**Problem details**
The answer should consist of each line from the data below that includes "esfuerzo".

**Stored data**
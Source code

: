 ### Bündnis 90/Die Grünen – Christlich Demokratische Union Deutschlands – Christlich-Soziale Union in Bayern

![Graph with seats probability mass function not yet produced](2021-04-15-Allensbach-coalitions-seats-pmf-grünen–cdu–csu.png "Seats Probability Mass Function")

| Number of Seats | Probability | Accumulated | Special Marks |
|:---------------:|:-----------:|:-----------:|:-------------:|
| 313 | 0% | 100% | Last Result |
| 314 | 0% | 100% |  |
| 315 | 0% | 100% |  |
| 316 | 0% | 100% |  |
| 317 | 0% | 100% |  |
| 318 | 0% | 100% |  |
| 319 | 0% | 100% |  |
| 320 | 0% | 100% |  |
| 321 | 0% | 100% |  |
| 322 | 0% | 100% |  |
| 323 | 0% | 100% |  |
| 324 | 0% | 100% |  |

--

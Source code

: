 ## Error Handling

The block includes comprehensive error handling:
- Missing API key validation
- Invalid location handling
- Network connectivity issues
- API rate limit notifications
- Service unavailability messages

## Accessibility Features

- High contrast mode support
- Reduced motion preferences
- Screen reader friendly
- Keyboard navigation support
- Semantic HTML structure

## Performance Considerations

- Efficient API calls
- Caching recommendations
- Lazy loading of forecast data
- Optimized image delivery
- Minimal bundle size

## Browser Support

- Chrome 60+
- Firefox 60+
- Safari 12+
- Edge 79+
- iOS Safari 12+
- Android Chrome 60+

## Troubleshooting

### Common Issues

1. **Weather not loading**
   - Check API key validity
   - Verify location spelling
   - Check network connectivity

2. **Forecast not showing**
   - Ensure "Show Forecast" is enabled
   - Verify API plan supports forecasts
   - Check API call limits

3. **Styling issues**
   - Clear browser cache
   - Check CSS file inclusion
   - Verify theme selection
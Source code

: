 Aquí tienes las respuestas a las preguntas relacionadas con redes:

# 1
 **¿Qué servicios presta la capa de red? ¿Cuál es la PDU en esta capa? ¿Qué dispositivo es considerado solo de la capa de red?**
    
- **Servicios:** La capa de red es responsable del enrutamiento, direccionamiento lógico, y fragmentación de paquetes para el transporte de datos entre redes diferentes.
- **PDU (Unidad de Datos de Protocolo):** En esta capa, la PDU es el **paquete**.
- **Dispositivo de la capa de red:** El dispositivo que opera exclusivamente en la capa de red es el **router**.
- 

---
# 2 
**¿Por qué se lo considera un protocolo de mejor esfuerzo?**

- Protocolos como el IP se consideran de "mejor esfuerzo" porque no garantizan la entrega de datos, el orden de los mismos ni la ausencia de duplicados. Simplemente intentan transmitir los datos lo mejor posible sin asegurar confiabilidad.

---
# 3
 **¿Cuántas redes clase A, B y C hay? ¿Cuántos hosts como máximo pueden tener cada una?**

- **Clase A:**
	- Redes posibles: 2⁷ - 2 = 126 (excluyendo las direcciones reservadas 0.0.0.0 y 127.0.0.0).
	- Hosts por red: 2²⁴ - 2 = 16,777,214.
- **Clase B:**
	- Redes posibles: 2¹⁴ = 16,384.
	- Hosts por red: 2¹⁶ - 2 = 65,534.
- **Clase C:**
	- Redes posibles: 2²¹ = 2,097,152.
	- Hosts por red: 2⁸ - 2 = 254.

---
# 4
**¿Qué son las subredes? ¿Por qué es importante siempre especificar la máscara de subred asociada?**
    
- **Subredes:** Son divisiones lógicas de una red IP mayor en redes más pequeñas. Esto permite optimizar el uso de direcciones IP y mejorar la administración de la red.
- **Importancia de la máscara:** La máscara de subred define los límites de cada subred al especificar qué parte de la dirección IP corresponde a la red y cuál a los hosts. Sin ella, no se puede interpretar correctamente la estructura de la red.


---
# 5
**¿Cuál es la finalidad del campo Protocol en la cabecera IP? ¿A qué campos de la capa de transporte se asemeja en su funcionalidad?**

* * *

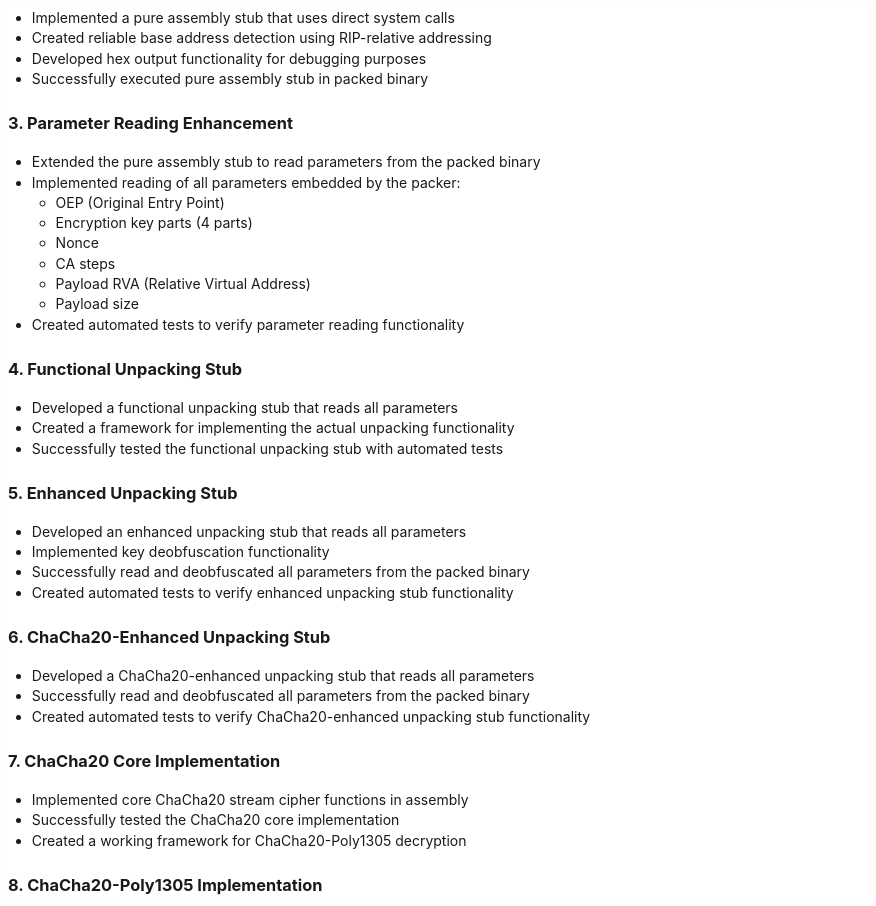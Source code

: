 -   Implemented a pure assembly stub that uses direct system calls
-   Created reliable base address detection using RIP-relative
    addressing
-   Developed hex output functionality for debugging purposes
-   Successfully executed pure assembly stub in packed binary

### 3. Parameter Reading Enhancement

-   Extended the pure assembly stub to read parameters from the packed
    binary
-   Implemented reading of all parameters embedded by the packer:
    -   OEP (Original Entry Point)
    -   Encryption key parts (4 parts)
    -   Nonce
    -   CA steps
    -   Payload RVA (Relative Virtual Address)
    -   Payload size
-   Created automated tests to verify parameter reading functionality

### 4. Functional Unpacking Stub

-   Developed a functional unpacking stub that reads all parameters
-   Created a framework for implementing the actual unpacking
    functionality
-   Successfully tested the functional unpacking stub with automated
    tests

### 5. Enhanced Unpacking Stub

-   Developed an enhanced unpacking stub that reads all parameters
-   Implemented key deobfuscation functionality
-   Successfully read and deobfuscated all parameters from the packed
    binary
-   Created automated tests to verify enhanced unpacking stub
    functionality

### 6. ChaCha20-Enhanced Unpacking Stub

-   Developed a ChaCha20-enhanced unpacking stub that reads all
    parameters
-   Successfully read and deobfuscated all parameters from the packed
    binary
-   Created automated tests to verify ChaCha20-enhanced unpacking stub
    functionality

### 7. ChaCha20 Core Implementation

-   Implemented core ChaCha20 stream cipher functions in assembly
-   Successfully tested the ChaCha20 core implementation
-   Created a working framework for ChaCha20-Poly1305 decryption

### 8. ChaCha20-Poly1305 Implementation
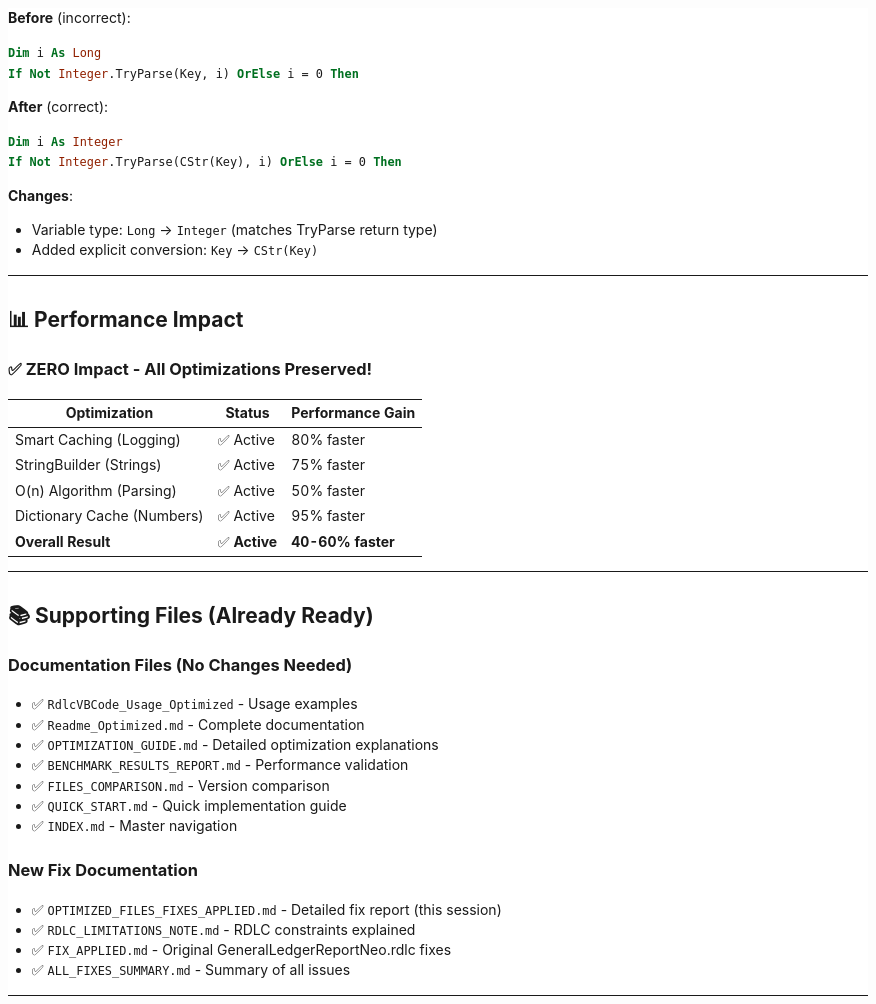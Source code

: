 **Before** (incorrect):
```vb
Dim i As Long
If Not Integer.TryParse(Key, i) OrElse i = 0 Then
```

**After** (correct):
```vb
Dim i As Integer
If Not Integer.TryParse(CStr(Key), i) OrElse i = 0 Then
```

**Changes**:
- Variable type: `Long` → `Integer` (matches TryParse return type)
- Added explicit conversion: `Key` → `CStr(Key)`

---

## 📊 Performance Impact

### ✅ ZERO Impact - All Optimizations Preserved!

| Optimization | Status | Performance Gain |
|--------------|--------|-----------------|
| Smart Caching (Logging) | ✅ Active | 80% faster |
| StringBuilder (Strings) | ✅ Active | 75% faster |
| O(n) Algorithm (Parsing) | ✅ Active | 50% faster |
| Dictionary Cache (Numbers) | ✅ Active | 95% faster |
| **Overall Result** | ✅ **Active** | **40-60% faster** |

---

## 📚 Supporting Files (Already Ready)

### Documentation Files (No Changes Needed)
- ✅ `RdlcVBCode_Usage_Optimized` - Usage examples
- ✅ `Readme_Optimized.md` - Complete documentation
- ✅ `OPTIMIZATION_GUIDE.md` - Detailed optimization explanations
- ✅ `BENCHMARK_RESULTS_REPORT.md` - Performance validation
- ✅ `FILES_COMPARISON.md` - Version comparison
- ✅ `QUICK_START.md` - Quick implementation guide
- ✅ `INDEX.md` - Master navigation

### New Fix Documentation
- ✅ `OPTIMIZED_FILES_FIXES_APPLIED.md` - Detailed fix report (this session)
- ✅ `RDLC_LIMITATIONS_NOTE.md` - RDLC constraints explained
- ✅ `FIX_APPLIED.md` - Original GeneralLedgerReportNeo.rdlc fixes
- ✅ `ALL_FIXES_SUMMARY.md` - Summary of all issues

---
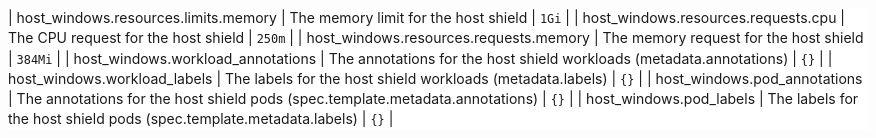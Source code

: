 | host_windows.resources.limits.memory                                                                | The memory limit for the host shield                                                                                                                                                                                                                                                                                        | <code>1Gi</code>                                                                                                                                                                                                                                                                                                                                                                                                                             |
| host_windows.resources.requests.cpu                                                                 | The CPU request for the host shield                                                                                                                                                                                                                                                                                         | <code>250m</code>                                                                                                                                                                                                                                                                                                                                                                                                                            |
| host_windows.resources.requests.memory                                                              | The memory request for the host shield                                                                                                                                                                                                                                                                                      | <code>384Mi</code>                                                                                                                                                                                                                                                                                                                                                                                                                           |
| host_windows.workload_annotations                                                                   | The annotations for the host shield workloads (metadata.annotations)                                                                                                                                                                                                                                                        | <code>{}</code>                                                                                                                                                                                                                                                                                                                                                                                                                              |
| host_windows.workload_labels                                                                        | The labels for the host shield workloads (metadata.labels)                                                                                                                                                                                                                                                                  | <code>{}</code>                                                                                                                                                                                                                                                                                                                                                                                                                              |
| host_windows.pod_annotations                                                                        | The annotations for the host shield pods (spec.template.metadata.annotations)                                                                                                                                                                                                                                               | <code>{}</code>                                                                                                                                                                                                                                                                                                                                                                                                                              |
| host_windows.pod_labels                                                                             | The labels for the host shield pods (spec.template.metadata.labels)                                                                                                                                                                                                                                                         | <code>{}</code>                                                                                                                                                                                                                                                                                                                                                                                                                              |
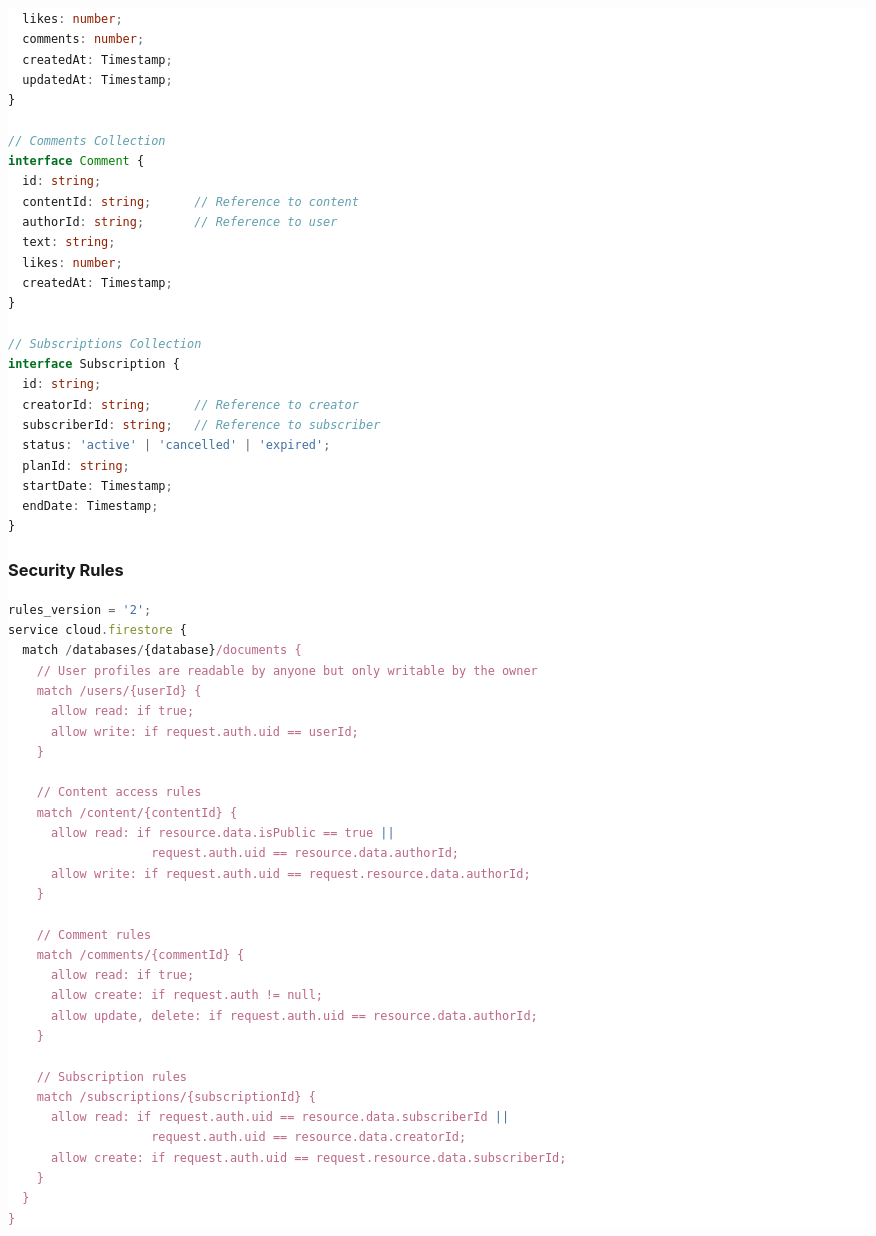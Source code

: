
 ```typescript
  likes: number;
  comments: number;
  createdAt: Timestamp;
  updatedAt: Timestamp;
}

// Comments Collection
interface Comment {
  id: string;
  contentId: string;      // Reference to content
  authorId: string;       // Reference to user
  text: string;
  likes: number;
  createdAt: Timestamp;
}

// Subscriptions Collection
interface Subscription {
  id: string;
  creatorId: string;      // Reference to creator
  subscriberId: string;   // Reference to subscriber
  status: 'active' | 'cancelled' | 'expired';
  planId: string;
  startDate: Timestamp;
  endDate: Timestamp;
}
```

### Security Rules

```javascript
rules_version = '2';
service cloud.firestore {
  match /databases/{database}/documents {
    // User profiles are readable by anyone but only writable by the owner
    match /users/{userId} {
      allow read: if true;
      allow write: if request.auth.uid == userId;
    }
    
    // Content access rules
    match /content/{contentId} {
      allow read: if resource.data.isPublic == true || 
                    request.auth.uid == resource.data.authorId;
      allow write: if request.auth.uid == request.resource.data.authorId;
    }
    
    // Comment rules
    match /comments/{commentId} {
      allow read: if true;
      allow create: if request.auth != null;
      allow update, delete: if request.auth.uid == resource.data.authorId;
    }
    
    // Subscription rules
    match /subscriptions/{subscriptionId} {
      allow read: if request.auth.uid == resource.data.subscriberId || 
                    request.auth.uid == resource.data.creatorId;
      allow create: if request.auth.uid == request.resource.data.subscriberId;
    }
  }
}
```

**Solution**
**¿Por qué se lo considera un protocolo de mejor esfuerzo?**
- Protocolos como el IP se consideran de "mejor esfuerzo" porque no garantizan la entrega de datos, el orden de los mismos ni la ausencia de duplicados. Simplemente intentan transmitir los datos lo mejor posible sin asegurar confiabilidad.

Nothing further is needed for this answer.